Multiple debts or loans are a serious financial crisis that will need immediate action. The main way most people deal with such an issue is through debt consolidation.
Below are some of the disadvantages of consolidating your debt
Your creditors may not agree or be pleased with your debt consolidation plan
The main aim of debt consolidation is to combine all your outstanding balances from your credit accounts and make them into one huge debt in one account. When you do this, you will be able to make one monthly payment instead of several payments. You have the freedom to choose the type of debts you want to incorporate or bring together when you are consolidating your debts. When the debts are cleared into one account, you may face lower payments and interest rates. This will not be pleasing to all your previous creditors and they may choose to sue you for breaking the contract signed during loan approval.
There may be an increase in debt
Consolidation services are not offered for free by the consolidation companies. You will incur some charges for the process of debt consolidation. Some companies will even impose extra fees and hidden charges to their services. Making a contract with the companies will give them a right to collect their charges first before dispersing the money to the debtors when you make the monthly payments. If you do not deposit enough money, the consolidators will take what they need to and your creditors may stop receiving their monthly payments. Your assets and paycheck may be attached to the documents, which put you at a high risk of losing them.

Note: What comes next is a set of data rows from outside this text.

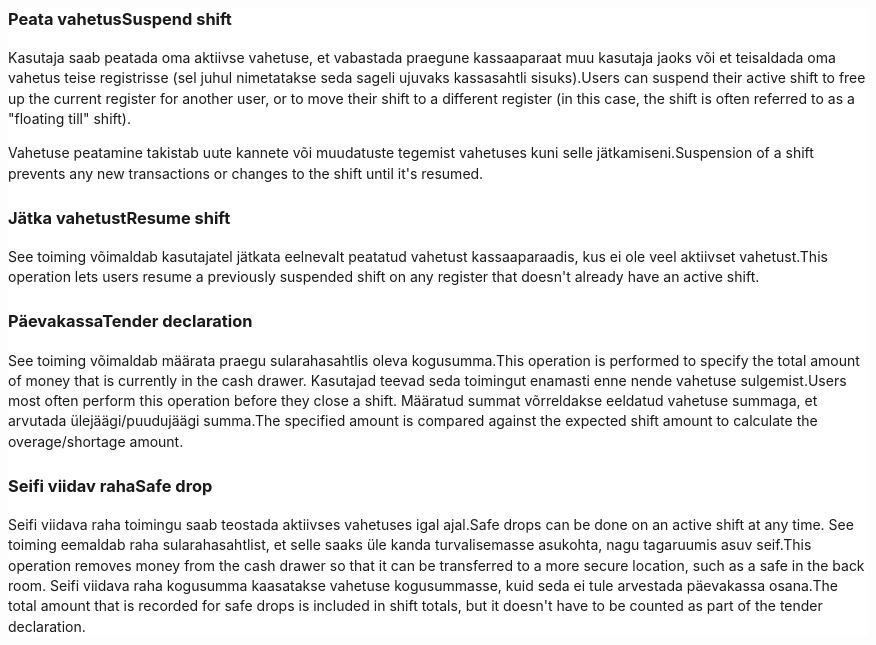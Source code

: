 ### <a name="suspend-shift"></a><span data-ttu-id="143b9-171">Peata vahetus</span><span class="sxs-lookup"><span data-stu-id="143b9-171">Suspend shift</span></span>

<span data-ttu-id="143b9-172">Kasutaja saab peatada oma aktiivse vahetuse, et vabastada praegune kassaaparaat muu kasutaja jaoks või et teisaldada oma vahetus teise registrisse (sel juhul nimetatakse seda sageli ujuvaks kassasahtli sisuks).</span><span class="sxs-lookup"><span data-stu-id="143b9-172">Users can suspend their active shift to free up the current register for another user, or to move their shift to a different register (in this case, the shift is often referred to as a "floating till" shift).</span></span>

<span data-ttu-id="143b9-173">Vahetuse peatamine takistab uute kannete või muudatuste tegemist vahetuses kuni selle jätkamiseni.</span><span class="sxs-lookup"><span data-stu-id="143b9-173">Suspension of a shift prevents any new transactions or changes to the shift until it's resumed.</span></span>

### <a name="resume-shift"></a><span data-ttu-id="143b9-174">Jätka vahetust</span><span class="sxs-lookup"><span data-stu-id="143b9-174">Resume shift</span></span>

<span data-ttu-id="143b9-175">See toiming võimaldab kasutajatel jätkata eelnevalt peatatud vahetust kassaaparaadis, kus ei ole veel aktiivset vahetust.</span><span class="sxs-lookup"><span data-stu-id="143b9-175">This operation lets users resume a previously suspended shift on any register that doesn't already have an active shift.</span></span>

### <a name="tender-declaration"></a><span data-ttu-id="143b9-176">Päevakassa</span><span class="sxs-lookup"><span data-stu-id="143b9-176">Tender declaration</span></span>

<span data-ttu-id="143b9-177">See toiming võimaldab määrata praegu sularahasahtlis oleva kogusumma.</span><span class="sxs-lookup"><span data-stu-id="143b9-177">This operation is performed to specify the total amount of money that is currently in the cash drawer.</span></span> <span data-ttu-id="143b9-178">Kasutajad teevad seda toimingut enamasti enne nende vahetuse sulgemist.</span><span class="sxs-lookup"><span data-stu-id="143b9-178">Users most often perform this operation before they close a shift.</span></span> <span data-ttu-id="143b9-179">Määratud summat võrreldakse eeldatud vahetuse summaga, et arvutada ülejäägi/puudujäägi summa.</span><span class="sxs-lookup"><span data-stu-id="143b9-179">The specified amount is compared against the expected shift amount to calculate the overage/shortage amount.</span></span>

### <a name="safe-drop"></a><span data-ttu-id="143b9-180">Seifi viidav raha</span><span class="sxs-lookup"><span data-stu-id="143b9-180">Safe drop</span></span>

<span data-ttu-id="143b9-181">Seifi viidava raha toimingu saab teostada aktiivses vahetuses igal ajal.</span><span class="sxs-lookup"><span data-stu-id="143b9-181">Safe drops can be done on an active shift at any time.</span></span> <span data-ttu-id="143b9-182">See toiming eemaldab raha sularahasahtlist, et selle saaks üle kanda turvalisemasse asukohta, nagu tagaruumis asuv seif.</span><span class="sxs-lookup"><span data-stu-id="143b9-182">This operation removes money from the cash drawer so that it can be transferred to a more secure location, such as a safe in the back room.</span></span> <span data-ttu-id="143b9-183">Seifi viidava raha kogusumma kaasatakse vahetuse kogusummasse, kuid seda ei tule arvestada päevakassa osana.</span><span class="sxs-lookup"><span data-stu-id="143b9-183">The total amount that is recorded for safe drops is included in shift totals, but it doesn't have to be counted as part of the tender declaration.</span></span>
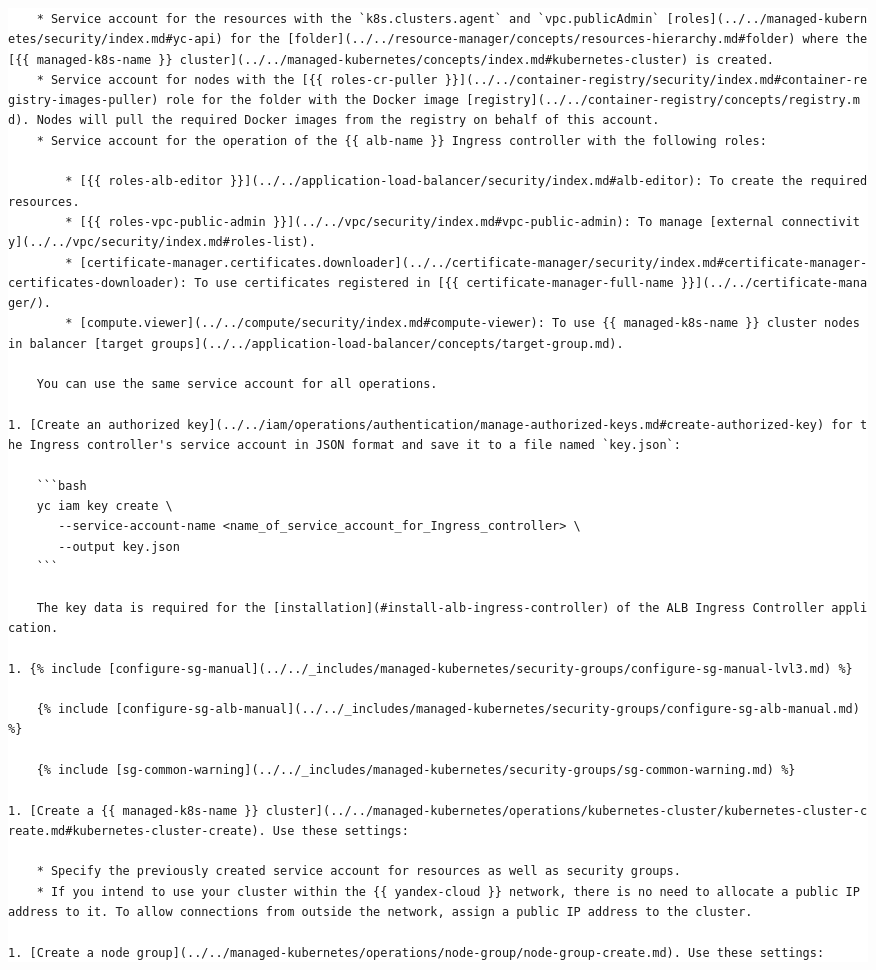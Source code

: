         * Service account for the resources with the `k8s.clusters.agent` and `vpc.publicAdmin` [roles](../../managed-kubernetes/security/index.md#yc-api) for the [folder](../../resource-manager/concepts/resources-hierarchy.md#folder) where the [{{ managed-k8s-name }} cluster](../../managed-kubernetes/concepts/index.md#kubernetes-cluster) is created.
        * Service account for nodes with the [{{ roles-cr-puller }}](../../container-registry/security/index.md#container-registry-images-puller) role for the folder with the Docker image [registry](../../container-registry/concepts/registry.md). Nodes will pull the required Docker images from the registry on behalf of this account.
        * Service account for the operation of the {{ alb-name }} Ingress controller with the following roles:

            * [{{ roles-alb-editor }}](../../application-load-balancer/security/index.md#alb-editor): To create the required resources.
            * [{{ roles-vpc-public-admin }}](../../vpc/security/index.md#vpc-public-admin): To manage [external connectivity](../../vpc/security/index.md#roles-list).
            * [certificate-manager.certificates.downloader](../../certificate-manager/security/index.md#certificate-manager-certificates-downloader): To use certificates registered in [{{ certificate-manager-full-name }}](../../certificate-manager/).
            * [compute.viewer](../../compute/security/index.md#compute-viewer): To use {{ managed-k8s-name }} cluster nodes in balancer [target groups](../../application-load-balancer/concepts/target-group.md).

        You can use the same service account for all operations.

    1. [Create an authorized key](../../iam/operations/authentication/manage-authorized-keys.md#create-authorized-key) for the Ingress controller's service account in JSON format and save it to a file named `key.json`:

        ```bash
        yc iam key create \
           --service-account-name <name_of_service_account_for_Ingress_controller> \
           --output key.json
        ```

        The key data is required for the [installation](#install-alb-ingress-controller) of the ALB Ingress Controller application.

    1. {% include [configure-sg-manual](../../_includes/managed-kubernetes/security-groups/configure-sg-manual-lvl3.md) %}

        {% include [configure-sg-alb-manual](../../_includes/managed-kubernetes/security-groups/configure-sg-alb-manual.md) %}

        {% include [sg-common-warning](../../_includes/managed-kubernetes/security-groups/sg-common-warning.md) %}

    1. [Create a {{ managed-k8s-name }} cluster](../../managed-kubernetes/operations/kubernetes-cluster/kubernetes-cluster-create.md#kubernetes-cluster-create). Use these settings:

        * Specify the previously created service account for resources as well as security groups.
        * If you intend to use your cluster within the {{ yandex-cloud }} network, there is no need to allocate a public IP address to it. To allow connections from outside the network, assign a public IP address to the cluster.

    1. [Create a node group](../../managed-kubernetes/operations/node-group/node-group-create.md). Use these settings:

You can’t make any decisions over any payments
When you consolidate you debts, you will have zero power on how the payments will be made by the consolidation company. On the other hand, the consolidation company will have the power to make decisions on full and partial loan payments to your credit accounts. It they do not make the correct payments and the deadline hits, you will get more charges and your credit points will lower.
You may end up losing your job. Creditors who have information about your workplace and your employers contact may call about the late payments, consolidation and huge debts. Untrusting employers will fire you when they confirm you cannot make good financial decisions. If not your job, you may lose respect and other opportunities like promotion.
Balance transfers will cost you a lot
Transferring all your debts into a main account may impose a lower interest rate but only for a short while. After a given period of time, the interest rates will start to increase to a point where paying the loan off in individual account would have been cheaper. Using the consolidation loan for purchases may increase your loan cost. Making the monthly payments in minimum will also keep you in debt longer than you should, automatically increasing the interest rates.
Most consolidation companies use your home equity as collateral
For their own safety, the consolidation will take your home equity as their collateral. When you do not make the payments on time the will sell out the equity to get back their money and also clear the loan. When you think about it, giving out one of your most expensive asset as collateral is a risky game.